[HOW TO COMPLETE THIS TASK]:
Report every line of the records that includes the word "Question".

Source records
-- Opening Marker --
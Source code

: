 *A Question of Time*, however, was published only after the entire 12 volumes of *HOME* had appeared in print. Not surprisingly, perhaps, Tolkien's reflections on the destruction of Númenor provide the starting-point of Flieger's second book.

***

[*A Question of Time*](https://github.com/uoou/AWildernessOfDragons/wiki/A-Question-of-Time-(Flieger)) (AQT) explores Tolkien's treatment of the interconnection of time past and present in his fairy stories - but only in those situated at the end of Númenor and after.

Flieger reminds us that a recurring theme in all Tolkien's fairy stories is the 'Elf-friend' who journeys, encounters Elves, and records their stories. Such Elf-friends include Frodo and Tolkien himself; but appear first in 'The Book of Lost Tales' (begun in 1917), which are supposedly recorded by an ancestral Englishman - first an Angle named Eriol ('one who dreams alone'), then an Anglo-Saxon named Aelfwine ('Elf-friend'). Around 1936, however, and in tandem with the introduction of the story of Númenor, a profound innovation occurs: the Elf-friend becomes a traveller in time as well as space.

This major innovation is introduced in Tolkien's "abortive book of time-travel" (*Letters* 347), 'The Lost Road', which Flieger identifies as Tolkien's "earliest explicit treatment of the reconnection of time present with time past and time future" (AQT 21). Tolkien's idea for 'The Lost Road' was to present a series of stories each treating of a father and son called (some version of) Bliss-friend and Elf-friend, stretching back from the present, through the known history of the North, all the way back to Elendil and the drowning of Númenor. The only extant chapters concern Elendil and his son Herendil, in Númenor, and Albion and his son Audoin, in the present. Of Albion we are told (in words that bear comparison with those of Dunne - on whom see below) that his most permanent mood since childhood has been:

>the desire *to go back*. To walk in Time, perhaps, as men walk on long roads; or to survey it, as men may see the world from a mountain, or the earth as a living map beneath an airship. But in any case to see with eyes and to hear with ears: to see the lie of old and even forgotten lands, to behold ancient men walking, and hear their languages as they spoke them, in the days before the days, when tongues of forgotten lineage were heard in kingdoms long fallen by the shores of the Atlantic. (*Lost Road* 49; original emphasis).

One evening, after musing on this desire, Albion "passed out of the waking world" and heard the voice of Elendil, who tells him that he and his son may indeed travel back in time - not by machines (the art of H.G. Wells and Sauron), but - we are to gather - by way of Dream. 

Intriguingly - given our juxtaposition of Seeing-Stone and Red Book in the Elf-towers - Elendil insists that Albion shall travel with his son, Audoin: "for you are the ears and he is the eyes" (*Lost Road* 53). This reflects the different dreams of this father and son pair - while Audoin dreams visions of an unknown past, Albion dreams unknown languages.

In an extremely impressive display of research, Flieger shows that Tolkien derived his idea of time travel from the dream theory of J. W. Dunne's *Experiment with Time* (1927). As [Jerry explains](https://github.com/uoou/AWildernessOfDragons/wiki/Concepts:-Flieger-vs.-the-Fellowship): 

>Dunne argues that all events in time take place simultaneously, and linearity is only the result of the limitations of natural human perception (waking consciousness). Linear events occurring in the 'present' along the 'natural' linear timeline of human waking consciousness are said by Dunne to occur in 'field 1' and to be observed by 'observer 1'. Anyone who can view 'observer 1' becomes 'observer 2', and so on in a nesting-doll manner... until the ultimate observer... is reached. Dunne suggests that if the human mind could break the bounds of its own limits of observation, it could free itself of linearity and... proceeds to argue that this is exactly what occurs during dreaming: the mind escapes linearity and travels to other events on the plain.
-- Closing Marker --
[SOLUTION TO THIS TASK]:
: *A Question of Time*, however, was published only after the entire 12 volumes of *HOME* had appeared in print. Not surprisingly, perhaps, Tolkien's reflections on the destruction of Númenor provide the starting-point of Flieger's second book.
[*A Question of Time*](https://github.com/uoou/AWildernessOfDragons/wiki/A-Question-of-Time-(Flieger)) (AQT) explores Tolkien's treatment of the interconnection of time past and present in his fairy stories - but only in those situated at the end of Númenor and after.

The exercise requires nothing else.